У входа в метро остановился и подумал: входить или нет. Но кто-то сзади мягко подтолкнул, и ноги сами внесли меня в аквариум станции. Занял очередь в кассу. Слева за огромным витринным стеклом парни пили баночное пиво и размахивали руками. Передо мной стояла очередь: кто читал, кто копался в сумке, кто разговаривал с соседом. Справа молодой милиционер бдительно рассматривал входящих на станцию пассажиров. Я пожалел, что не захватил с собой почитать.


Наконец, очередь растаяла, и передо мной осталась одна читающая девушка в голубых джинсах. В полутора метрах от кассы, у стеклянной стены лежал старик. На пьяного он похож не был. И потом… он не дышал. Я шагнул  к нему и присел. Протянул руку к артерии на горле - тело уже остыло и видно лежало тут не один час. Я крикнул милиционеру. Он отмахнулся: отстань, без тебя знаю. Меня же привлекло лицо умершего. Лоб, нос и подбородок, цвета слоновой кости, принадлежали человеку интеллигентному. Одет он был в приличный костюм, несколько заношенный. На лице застыли покой и достоинство! И руки… Желтые старческие руки в пигментных пятнах с длинными пальцами - лежали на груди так… красиво. Как на портретах аристократов.
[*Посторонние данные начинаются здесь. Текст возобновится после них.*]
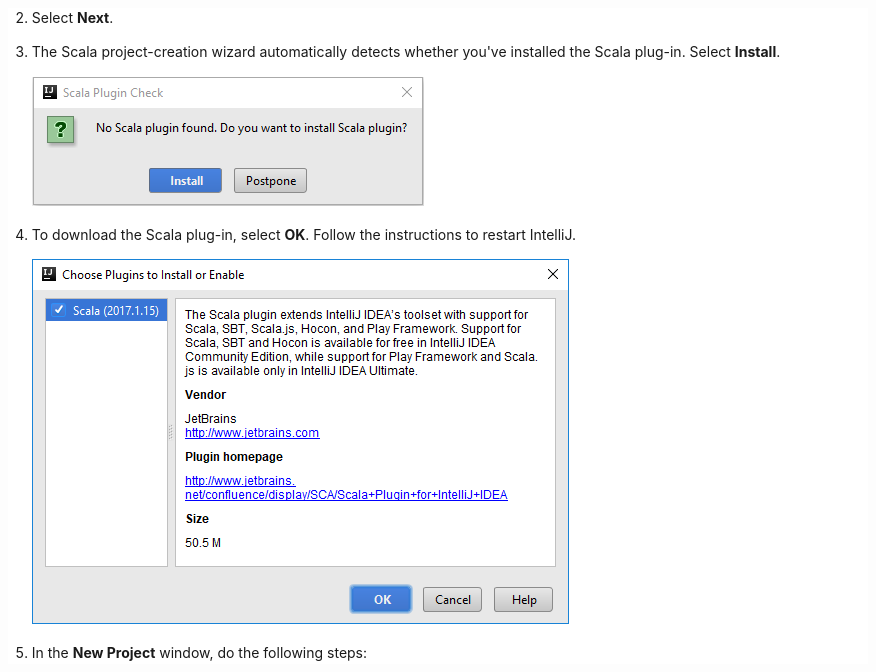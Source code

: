 2. Select **Next**.

3. The Scala project-creation wizard automatically detects whether you've installed the Scala plug-in. Select **Install**.

   ![Scala Plugin Check](./media/spark-submit-job-intellij-tool-plugin/Scala-Plugin-check-Reminder.PNG) 

4. To download the Scala plug-in, select **OK**. Follow the instructions to restart IntelliJ. 

   ![The Scala plugin installation dialog box](./media/spark-submit-job-intellij-tool-plugin/Choose-Scala-Plugin.PNG)

5. In the **New Project** window, do the following steps:  

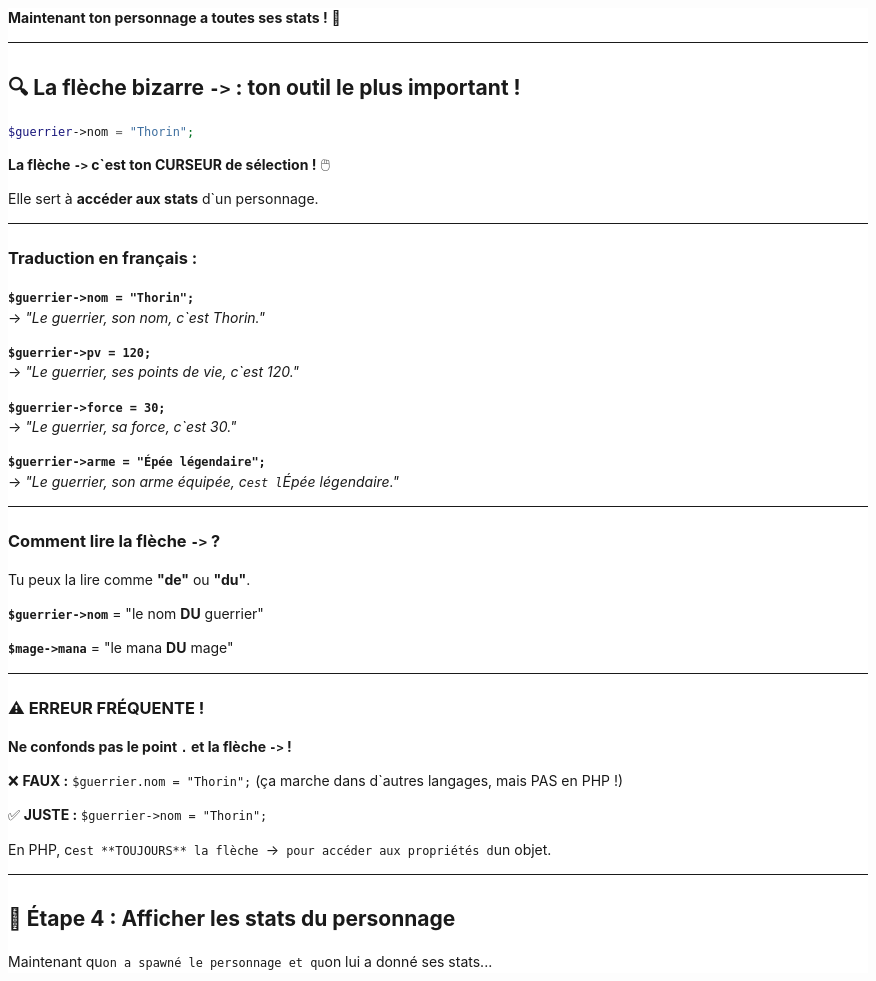**Maintenant ton personnage a toutes ses stats !** 🎉

---

## 🔍 La flèche bizarre `->` : ton outil le plus important !

```php
$guerrier->nom = "Thorin";
```

**La flèche `->` c`est ton CURSEUR de sélection !** 🖱️

Elle sert à **accéder aux stats** d`un personnage.

---

### Traduction en français :

**`$guerrier->nom = "Thorin";`**  
→ *"Le guerrier, son nom, c`est Thorin."*

**`$guerrier->pv = 120;`**  
→ *"Le guerrier, ses points de vie, c`est 120."*

**`$guerrier->force = 30;`**  
→ *"Le guerrier, sa force, c`est 30."*

**`$guerrier->arme = "Épée légendaire";`**  
→ *"Le guerrier, son arme équipée, c`est l`Épée légendaire."*

---

### Comment lire la flèche `->` ?

Tu peux la lire comme **"de"** ou **"du"**.

**`$guerrier->nom`** = "le nom **DU** guerrier"

**`$mage->mana`** = "le mana **DU** mage"

---

### ⚠️ ERREUR FRÉQUENTE !

**Ne confonds pas le point `.` et la flèche `->` !**

❌ **FAUX :** `$guerrier.nom = "Thorin";` (ça marche dans d`autres langages, mais PAS en PHP !)

✅ **JUSTE :** `$guerrier->nom = "Thorin";`

En PHP, c`est **TOUJOURS** la flèche `->` pour accéder aux propriétés d`un objet.

---

## 🎉 Étape 4 : Afficher les stats du personnage

Maintenant qu`on a spawné le personnage et qu`on lui a donné ses stats...

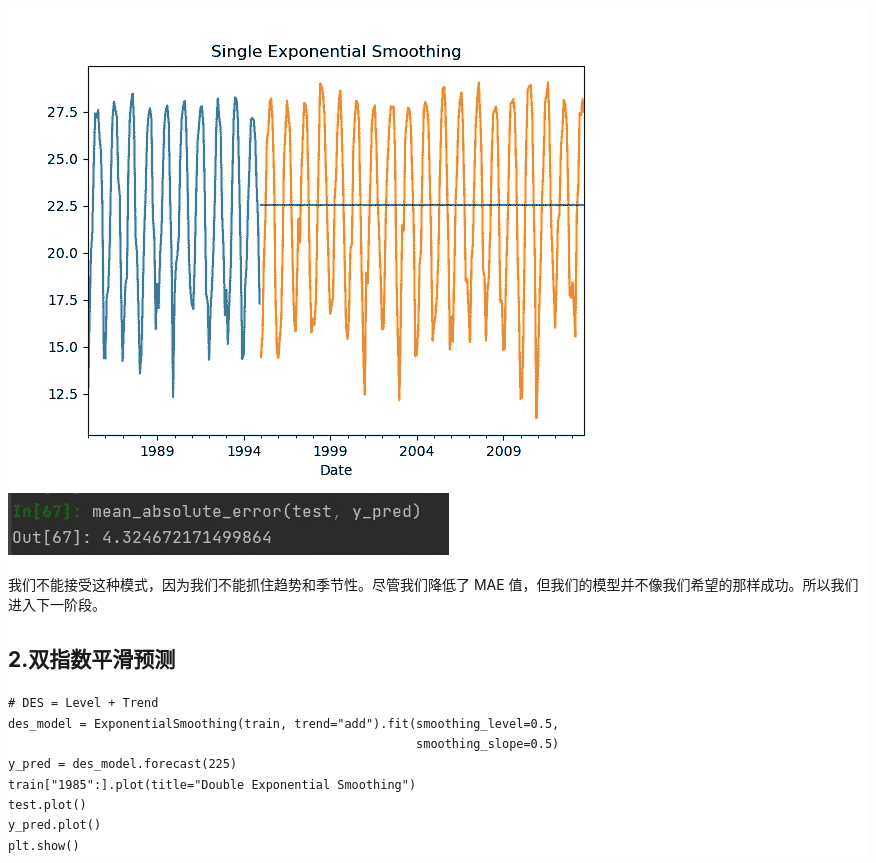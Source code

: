![](img/f4401b5e9c5ba35f6bebd0ff61151c14.png)![](img/b5884224dd2015ec5a84fee3e5ec30e7.png)

我们不能接受这种模式，因为我们不能抓住趋势和季节性。尽管我们降低了 MAE 值，但我们的模型并不像我们希望的那样成功。所以我们进入下一阶段。

## 2.双指数平滑预测

```
# DES = Level + Trend
des_model = ExponentialSmoothing(train, trend="add").fit(smoothing_level=0.5,
                                                         smoothing_slope=0.5)
y_pred = des_model.forecast(225)
train["1985":].plot(title="Double Exponential Smoothing")
test.plot()
y_pred.plot()
plt.show()
```
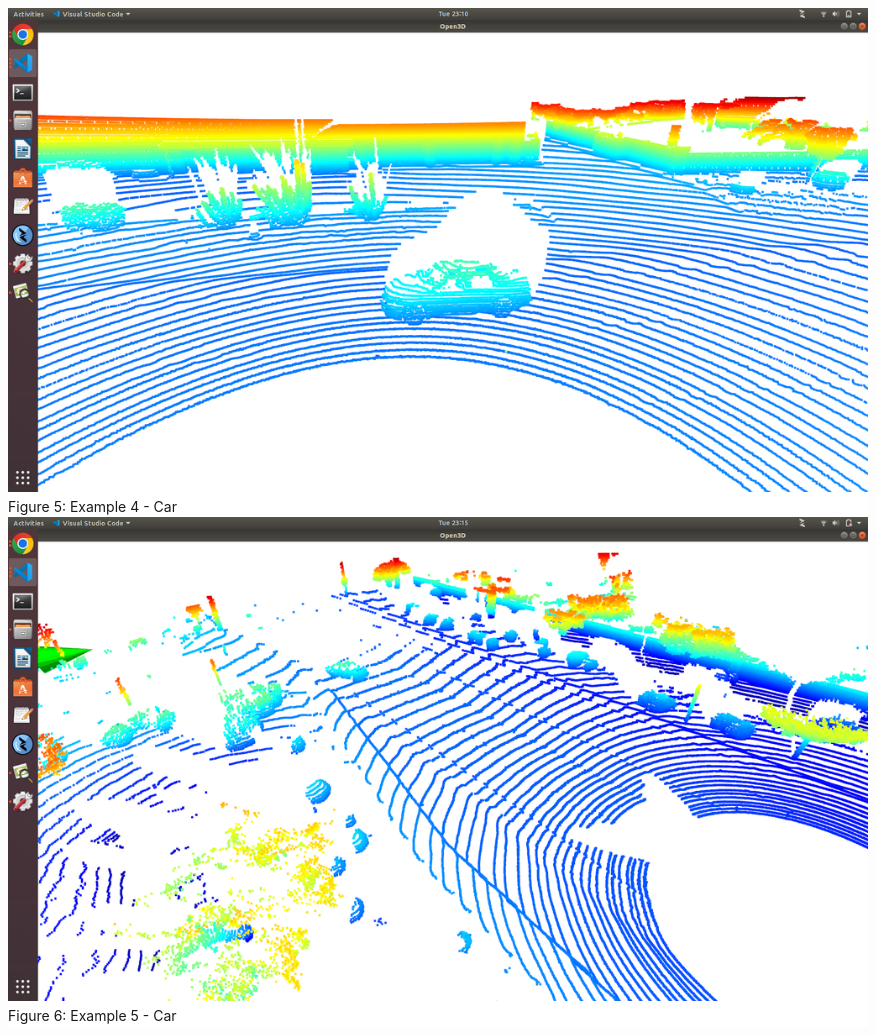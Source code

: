 <img src="report/mid_term_project/step_1/example_4.png"/>
Figure 5: Example 4 - Car
<img src="report/mid_term_project/step_1/example_5.png"/>
Figure 6: Example 5 - Car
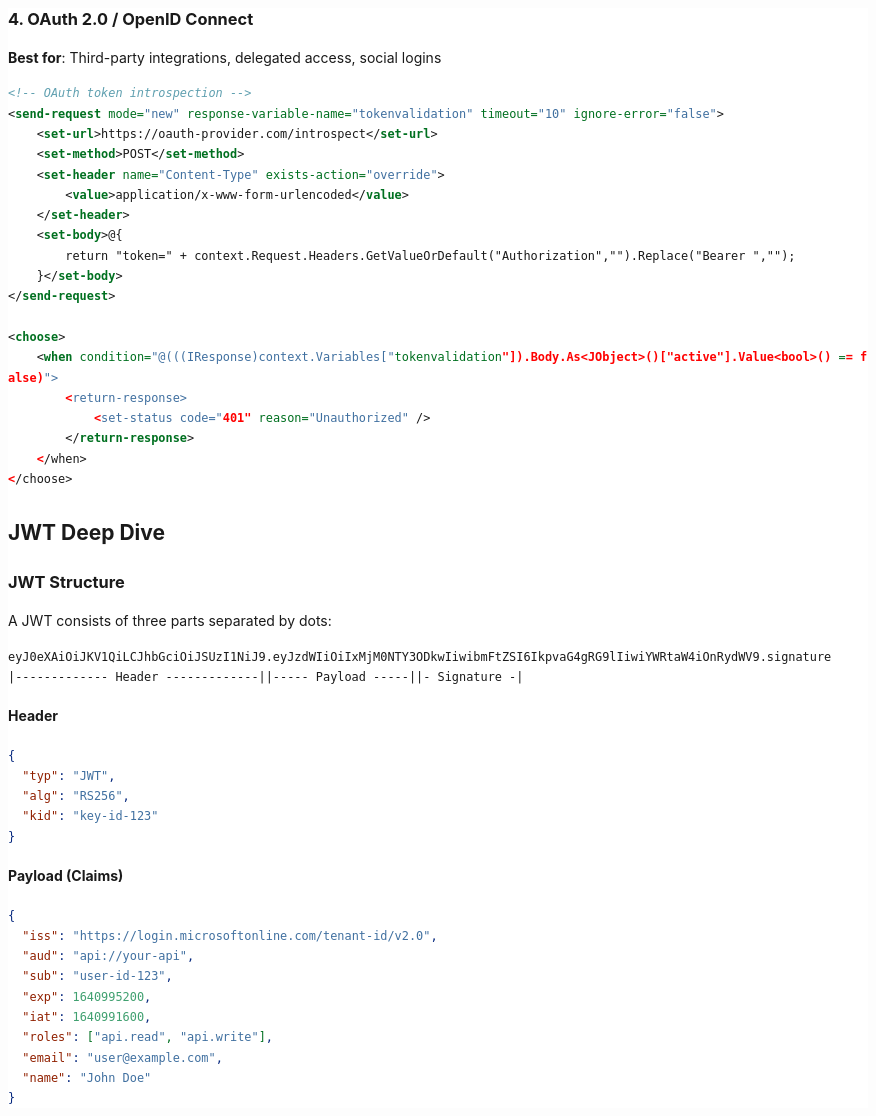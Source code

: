 ### 4. OAuth 2.0 / OpenID Connect

**Best for**: Third-party integrations, delegated access, social logins

```xml
<!-- OAuth token introspection -->
<send-request mode="new" response-variable-name="tokenvalidation" timeout="10" ignore-error="false">
    <set-url>https://oauth-provider.com/introspect</set-url>
    <set-method>POST</set-method>
    <set-header name="Content-Type" exists-action="override">
        <value>application/x-www-form-urlencoded</value>
    </set-header>
    <set-body>@{
        return "token=" + context.Request.Headers.GetValueOrDefault("Authorization","").Replace("Bearer ","");
    }</set-body>
</send-request>

<choose>
    <when condition="@(((IResponse)context.Variables["tokenvalidation"]).Body.As<JObject>()["active"].Value<bool>() == false)">
        <return-response>
            <set-status code="401" reason="Unauthorized" />
        </return-response>
    </when>
</choose>
```

## JWT Deep Dive

### JWT Structure

A JWT consists of three parts separated by dots:

```
eyJ0eXAiOiJKV1QiLCJhbGciOiJSUzI1NiJ9.eyJzdWIiOiIxMjM0NTY3ODkwIiwibmFtZSI6IkpvaG4gRG9lIiwiYWRtaW4iOnRydWV9.signature
|------------- Header -------------||----- Payload -----||- Signature -|
```

#### Header
```json
{
  "typ": "JWT",
  "alg": "RS256",
  "kid": "key-id-123"
}
```

#### Payload (Claims)
```json
{
  "iss": "https://login.microsoftonline.com/tenant-id/v2.0",
  "aud": "api://your-api",
  "sub": "user-id-123",
  "exp": 1640995200,
  "iat": 1640991600,
  "roles": ["api.read", "api.write"],
  "email": "user@example.com",
  "name": "John Doe"
}
```

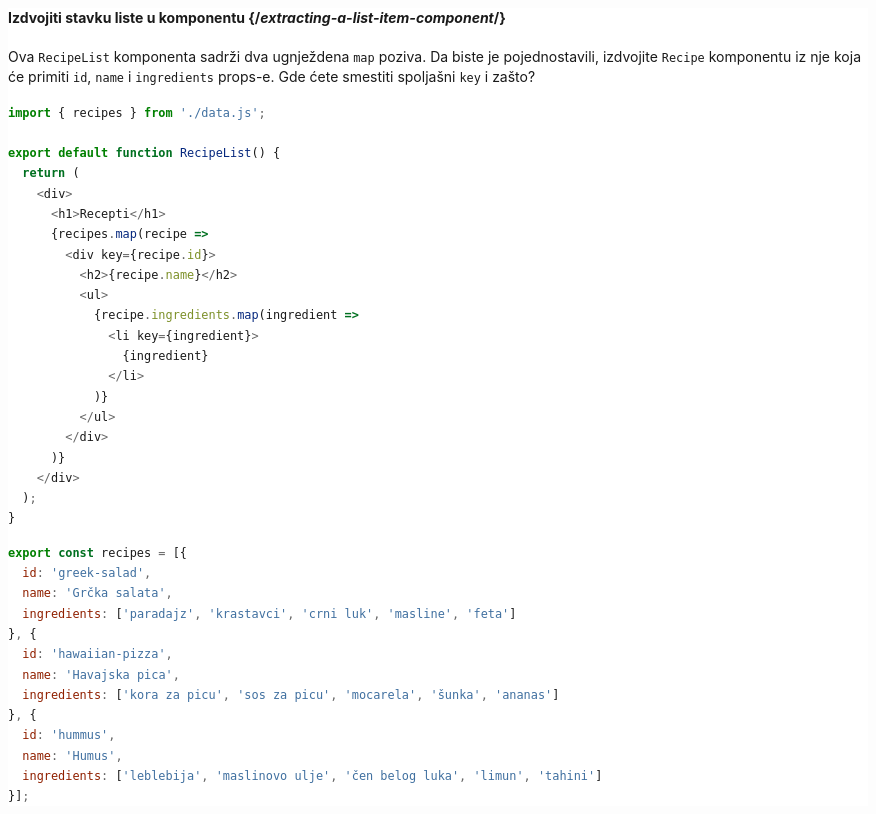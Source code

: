 </Solution>

#### Izdvojiti stavku liste u komponentu {/*extracting-a-list-item-component*/}

Ova `RecipeList` komponenta sadrži dva ugnježdena `map` poziva. Da biste je pojednostavili, izdvojite `Recipe` komponentu iz nje koja će primiti `id`, `name` i `ingredients` props-e. Gde ćete smestiti spoljašni `key` i zašto?

<Sandpack>

```js src/App.js
import { recipes } from './data.js';

export default function RecipeList() {
  return (
    <div>
      <h1>Recepti</h1>
      {recipes.map(recipe =>
        <div key={recipe.id}>
          <h2>{recipe.name}</h2>
          <ul>
            {recipe.ingredients.map(ingredient =>
              <li key={ingredient}>
                {ingredient}
              </li>
            )}
          </ul>
        </div>
      )}
    </div>
  );
}
```

```js src/data.js
export const recipes = [{
  id: 'greek-salad',
  name: 'Grčka salata',
  ingredients: ['paradajz', 'krastavci', 'crni luk', 'masline', 'feta']
}, {
  id: 'hawaiian-pizza',
  name: 'Havajska pica',
  ingredients: ['kora za picu', 'sos za picu', 'mocarela', 'šunka', 'ananas']
}, {
  id: 'hummus',
  name: 'Humus',
  ingredients: ['leblebija', 'maslinovo ulje', 'čen belog luka', 'limun', 'tahini']
}];
```

</Sandpack>

<Solution>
В метро ехать расхотелось. Вышел на залитую солнцем улицу и зашагал в сторону парка. Вдоль бетонной набережной выстроились магазинчики, шашлычные, пивные. У воды на складных скамейках сидели рыбаки. Рядом в полиэтиленовых пакетах шевелились ерши и окуньки с детскую ладошку. Андрей как-то сказал, что сюда запускали мальков карпа.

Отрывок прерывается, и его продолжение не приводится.